Input data START
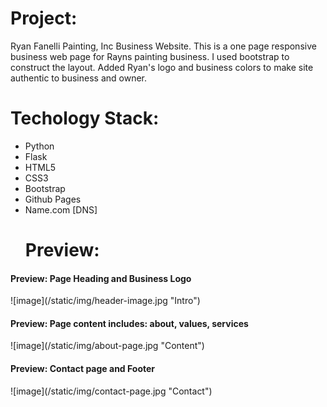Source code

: <h1>Project:</h1>
<p>Ryan Fanelli Painting, Inc Business Website.
This is a one page responsive business web page for Rayns painting business. I used bootstrap to construct the layout. Added Ryan's logo and business colors to make site authentic to business and owner.<p>

<h1>Techology Stack:</h1>
<ul>
<li>Python</li>
<li>Flask</li>
<li>HTML5</li>
<li>CSS3</li>
<li>Bootstrap</li>
<li>Github Pages</li>
<li>Name.com [DNS]</li>
<h1>Preview:</h1>
</ul>

<h4>Preview: Page Heading and Business Logo</h4>
![image](/static/img/header-image.jpg "Intro")

<h4>Preview: Page content includes: about, values, services</h4>
![image](/static/img/about-page.jpg "Content")

<h4>Preview: Contact page and Footer</h4>
![image](/static/img/contact-page.jpg "Contact")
Input data END
Show each line of the material where the word "static" occurs.

◆ Exercise result
![image](/static/img/header-image.jpg "Intro")
![image](/static/img/about-page.jpg "Content")
![image](/static/img/contact-page.jpg "Contact")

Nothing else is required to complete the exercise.